PROBLEM DETAILS — Tally the lines in the data below where the word "some" appears, and give the tally alone.

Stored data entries
————
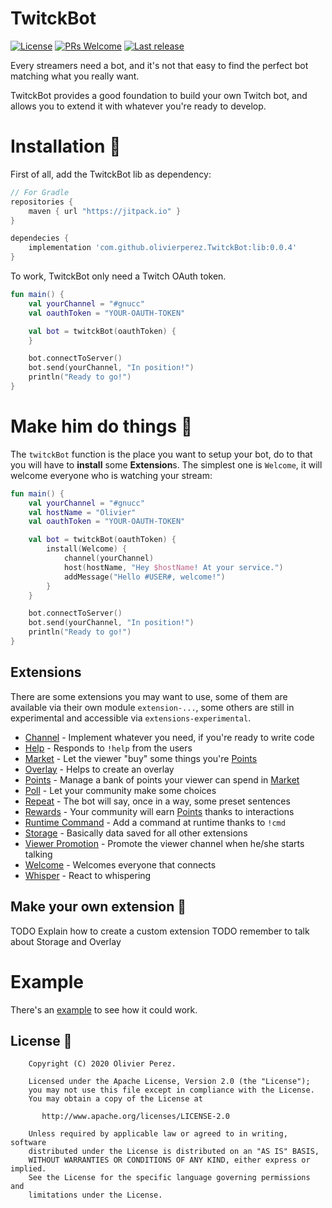# TwitckBot

[![License](https://img.shields.io/badge/License-Apache%202.0-blue.svg?style=flat-square)](https://opensource.org/licenses/Apache-2.0)
[![PRs Welcome](https://img.shields.io/badge/PRs-Welcome-orange.svg?style=flat-square)](http://makeapullrequest.com)
[![Last release](https://jitpack.io/v/olivierperez/TwitckBot.svg?style=flat-square)](https://jitpack.io/#olivierperez/TwitckBot)

Every streamers need a bot, and it's not that easy to find the perfect bot matching what you really want.

TwitckBot provides a good foundation to build your own Twitch bot, and allows you to extend it with whatever you're ready to develop.

# Installation 👣

First of all, add the TwitckBot lib as dependency:

```groovy
// For Gradle
repositories {
    maven { url "https://jitpack.io" }
}

dependecies {
    implementation 'com.github.olivierperez.TwitckBot:lib:0.0.4'
}
```

To work, TwitckBot only need a Twitch OAuth token.

```kotlin
fun main() {
    val yourChannel = "#gnucc"
    val oauthToken = "YOUR-OAUTH-TOKEN"

    val bot = twitckBot(oauthToken) {
    }

    bot.connectToServer()
    bot.send(yourChannel, "In position!")
    println("Ready to go!")
}
```

# Make him do things 🧰

The `twitckBot` function is the place you want to setup your bot, do to that you will have to **install** some **Extension**s.
The simplest one is `Welcome`, it will welcome everyone who is watching your stream:

```kotlin
fun main() {
    val yourChannel = "#gnucc"
    val hostName = "Olivier"
    val oauthToken = "YOUR-OAUTH-TOKEN"

    val bot = twitckBot(oauthToken) {
        install(Welcome) {
            channel(yourChannel)
            host(hostName, "Hey $hostName! At your service.")
            addMessage("Hello #USER#, welcome!")
        }
    }

    bot.connectToServer()
    bot.send(yourChannel, "In position!")
    println("Ready to go!")
}
```

## Extensions

There are some extensions you may want to use,
some of them are available via their own module `extension-...`,
some others are still in experimental and accessible via `extensions-experimental`.

- [Channel](doc/extensions/Channel.md) - Implement whatever you need, if you're ready to write code
- [Help](doc/extensions/Help.md) - Responds to `!help` from the users
- [Market](doc/extensions/Market.md) - Let the viewer "buy" some things you're [Points](doc/extensions/Points.md)
- [Overlay](doc/extensions/Overlay.md) - Helps to create an overlay
- [Points](doc/extensions/Points.md) - Manage a bank of points your viewer can spend in [Market](doc/extensions/Market.md)
- [Poll](doc/extensions/Poll.md) - Let your community make some choices
- [Repeat](doc/extensions/Repeat.md) - The bot will say, once in a way, some preset sentences
- [Rewards](doc/extensions/Rewards.md) - Your community will earn [Points](doc/extensions/Points.md) thanks to interactions
- [Runtime Command](doc/extensions/RuntimeCommand.md) - Add a command at runtime thanks to `!cmd`
- [Storage](doc/extensions/Storage.md) - Basically data saved for all other extensions
- [Viewer Promotion](doc/extensions/ViewerPromotion.md) - Promote the viewer channel when he/she starts talking
- [Welcome](doc/extensions/Welcome.md) - Welcomes everyone that connects
- [Whisper](doc/extensions/Whisper.md) - React to whispering

## Make your own extension 🎨

TODO Explain how to create a custom extension
TODO remember to talk about Storage and Overlay

# Example

There's an [example](example/) to see how it could work.

## License 📄

```
    Copyright (C) 2020 Olivier Perez.

    Licensed under the Apache License, Version 2.0 (the "License");
    you may not use this file except in compliance with the License.
    You may obtain a copy of the License at

       http://www.apache.org/licenses/LICENSE-2.0

    Unless required by applicable law or agreed to in writing, software
    distributed under the License is distributed on an "AS IS" BASIS,
    WITHOUT WARRANTIES OR CONDITIONS OF ANY KIND, either express or implied.
    See the License for the specific language governing permissions and
    limitations under the License.
```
————
EXPECTED ANSWER — 7